Global Trouble Here to Stay

Global Trouble Here to StayGlobal Trouble Here to Stay

Have central banks lost control of the world’s economies? The Bank of Japan recently took official interest rates negative. It joined the European Central Bank and the central banks of Sweden, Denmark and Switzerland in effectively charging depositors for holding their cash. They are the latest efforts to kickstart economies that are persistently underperforming.

It’s not just the swathe of negative interest rates that points to an enormous problem. By the end of last year about one-third of debt issued in the eurozone countries had negative yields, Yahoo News reported.

On top of that are the other major central banks with interest rates close to zero or at record lows.

The Bank of England first set interest rates in that country at 6% in 1694. The record low was 0.5% set in March 2009. That’s where they still stand.

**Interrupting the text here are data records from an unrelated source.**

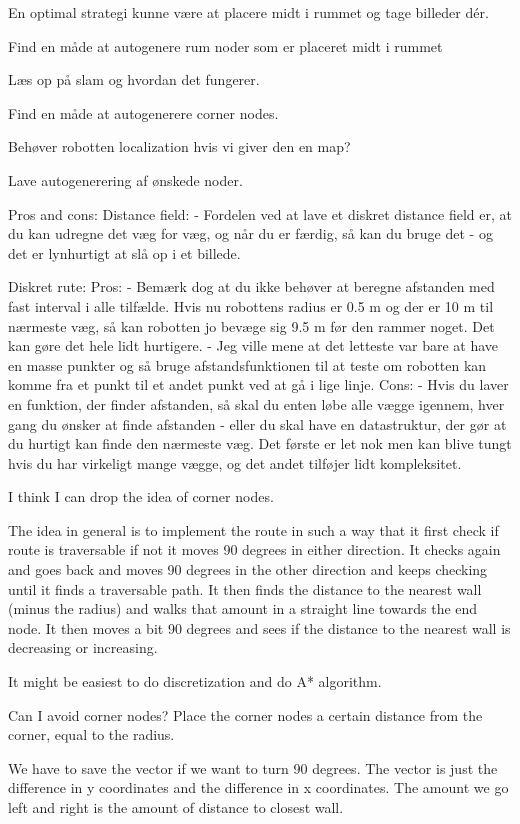 En optimal strategi kunne være at placere midt i rummet og tage billeder dér.

Find en måde at autogenere rum noder som er placeret midt i rummet

Læs op på slam og hvordan det fungerer.

Find en måde at autogenerere corner nodes.

Behøver robotten localization hvis vi giver den en map?

Lave autogenerering af ønskede noder.

Pros and cons: 
Distance field:
- Fordelen ved at lave et diskret distance field er, at du kan udregne det væg for væg, og når du er færdig, så kan du bruge det - og det er lynhurtigt at slå op i et billede. 

Diskret rute:
Pros:
- Bemærk dog at du ikke behøver at beregne afstanden med fast interval i alle tilfælde. Hvis nu robottens radius er 0.5 m og der er 10 m til nærmeste væg, så kan robotten jo bevæge sig 9.5 m før den rammer noget. Det kan gøre det hele lidt hurtigere.
- Jeg ville mene at det letteste var bare at have en masse punkter og så bruge afstandsfunktionen til at teste om robotten kan komme fra et punkt til et andet punkt ved at gå i lige linje.
Cons:
- Hvis du laver en funktion, der finder afstanden, så skal du enten løbe alle vægge igennem, hver gang du ønsker at finde afstanden - eller du skal have en datastruktur, der gør at du hurtigt kan finde den nærmeste væg. Det første er let nok men kan blive tungt hvis du har virkeligt mange vægge, og det andet tilføjer lidt kompleksitet.


I think I can drop the idea of corner nodes.

The idea in general is to implement the route in such a way that it first check if route is traversable if not it moves 90 degrees in either direction. It checks again and goes back and moves 90 degrees in the other direction and keeps checking until it finds a traversable path. It then finds the distance to the nearest wall (minus the radius) and walks that amount in a straight line towards the end node. It then moves a bit 90 degrees and sees if the distance to the nearest wall is decreasing or increasing.

It might be easiest to do discretization and do A* algorithm.


Can I avoid corner nodes?
Place the corner nodes a certain distance from the corner, equal to the radius.

We have to save the vector if we want to turn 90 degrees.
The vector is just the difference in y coordinates and the difference in x coordinates.
The amount we go left and right is the amount of distance to closest wall.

Across the Atlantic, the Federal Reserve took official rates up by a quarter percentage point in December, after holding them at zero-0.25% for seven years. Expectations that rates in the US would climb this year have been jettisoned.

Earlier this month Fed chairwoman Janet Yellen was asked about the prospects of negative interest rates to kickstart the economy.

In Australia, the reserve bank has held official rates at an equal 64-year low of 2% since May, with futures markets punting they will be cut some time this year.

Across the globe, official interest rates have never been at such low levels. And yet the global economy continues to struggle. Almost every year since the advent of the global financial crisis in 2008 the International Monetary Fund has talked up the prospects of economic growth. And through every year the IMF has had to cut its growth forecasts (and will cut its forecast for this year in coming weeks).

The Australian economy grew 4.3% in the 12 months to the end of March 2012. It was a 12-month window of economic sunshine, driven by a huge ramp-up in mining construction, and it has not been close to that point since.

Low interest rates have delivered something else. Share markets have jumped in certain countries, while, in Australia, it was a run-up in housing and house prices (mostly in Sydney, Melbourne and parts of Brisbane). But in terms of broad-based growth ... zip.

Opponents of ultra-low interest rates who argued that a breakout of inflation was just a few minutes away have had it even tougher.

These inflation hawks, particularly in the United States, have been jumping at inflation shadows since 2009. All for nought.

The absence of inflation has been one of the problems for governments trying to clear the debts they have incurred because of falling tax receipts.

In Australia, the financial sector-induced recession (or near depression given what occurred in late 2008 and early 2009) is different from a “normal” recession.

Economic downturns that start in the financial area run on and on and on.